Axonal transport of a clathrin uncoating ATPase (HSC70): a role for HSC70 in the modulation of coated vesicle assembly in vivo.

Clathrin plays an important role in many cellular processes, including endocytosis, secretion, and sorting of membranous organelles. Both the neuronal cell body and presynaptic terminals contain numerous coated vesicles, but few are detectable in the axonal regions that connect these two regions of the neuron. Clathrin heavy chains, light chains, and assembly proteins have all been shown to be axonally transported as part of slow component b (SCb). However, the paucity of coated vesicles present in the axon indicates the existence of a mechanism regulating clathrin coated assembly in vivo. A clathrin uncoating ATPase has been described that binds in stoichiometric amounts to clathrin and dissociates clathrin coats from vesicles in the presence of ATP in vitro.

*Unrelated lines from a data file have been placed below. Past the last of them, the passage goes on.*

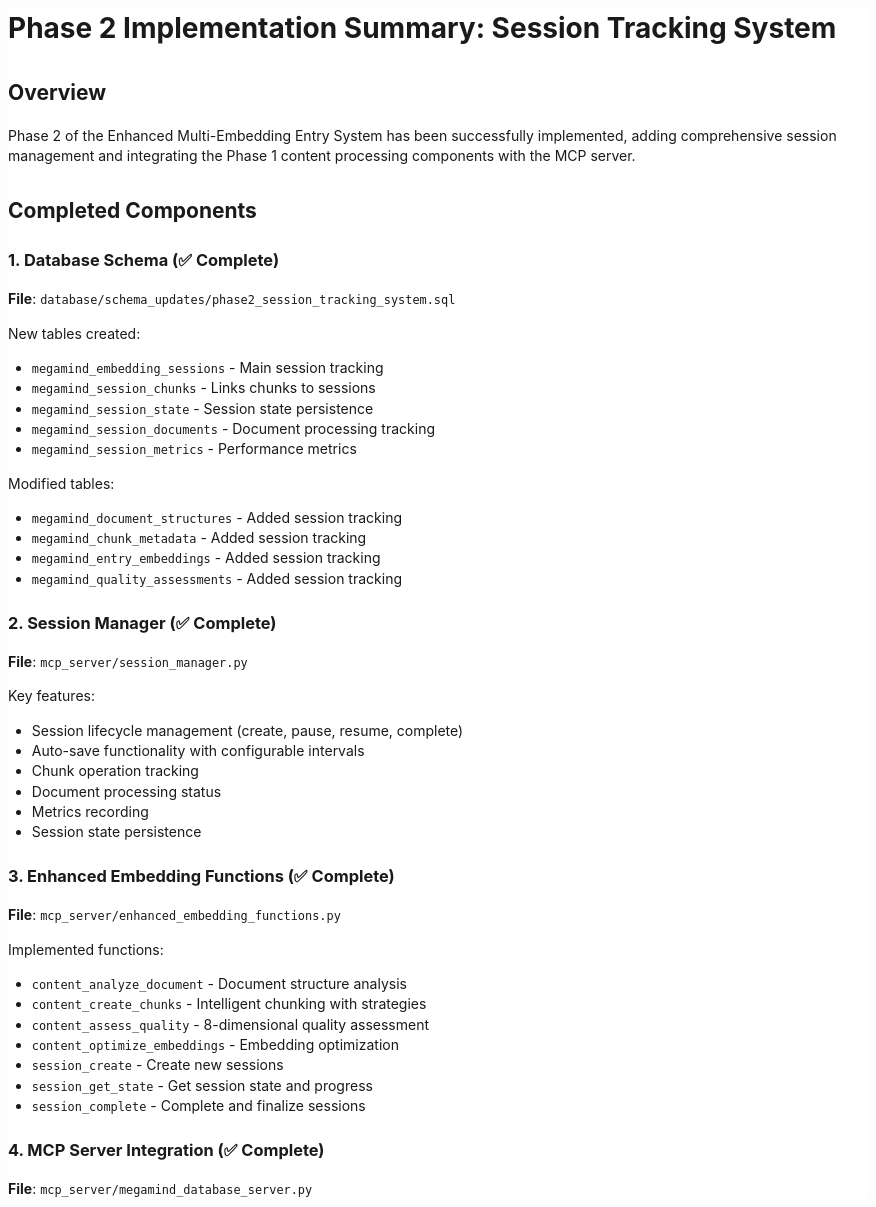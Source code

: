 # Phase 2 Implementation Summary: Session Tracking System

## Overview
Phase 2 of the Enhanced Multi-Embedding Entry System has been successfully implemented, adding comprehensive session management and integrating the Phase 1 content processing components with the MCP server.

## Completed Components

### 1. Database Schema (✅ Complete)
**File**: `database/schema_updates/phase2_session_tracking_system.sql`

New tables created:
- `megamind_embedding_sessions` - Main session tracking
- `megamind_session_chunks` - Links chunks to sessions
- `megamind_session_state` - Session state persistence
- `megamind_session_documents` - Document processing tracking
- `megamind_session_metrics` - Performance metrics

Modified tables:
- `megamind_document_structures` - Added session tracking
- `megamind_chunk_metadata` - Added session tracking
- `megamind_entry_embeddings` - Added session tracking
- `megamind_quality_assessments` - Added session tracking

### 2. Session Manager (✅ Complete)
**File**: `mcp_server/session_manager.py`

Key features:
- Session lifecycle management (create, pause, resume, complete)
- Auto-save functionality with configurable intervals
- Chunk operation tracking
- Document processing status
- Metrics recording
- Session state persistence

### 3. Enhanced Embedding Functions (✅ Complete)
**File**: `mcp_server/enhanced_embedding_functions.py`

Implemented functions:
- `content_analyze_document` - Document structure analysis
- `content_create_chunks` - Intelligent chunking with strategies
- `content_assess_quality` - 8-dimensional quality assessment
- `content_optimize_embeddings` - Embedding optimization
- `session_create` - Create new sessions
- `session_get_state` - Get session state and progress
- `session_complete` - Complete and finalize sessions

### 4. MCP Server Integration (✅ Complete)
**File**: `mcp_server/megamind_database_server.py`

This clathrin uncoating ATPase is a major cytosolic protein of Mr 70 kD in bovine brain, forming 1% of soluble brain protein, and appears to be homologous with a constitutively expressed 70 kd heat shock protein (HSC70). We report here that a major 70 kD protein present in the SCb rate component of axonal transport is identical with HSC70 by both biochemical and immunochemical criteria. The cotransport of HSC70 with clathrin in SCb of axonal transport is consistent with a role for HSC70 in vivo in the regulation of clathrin function during axonal transport.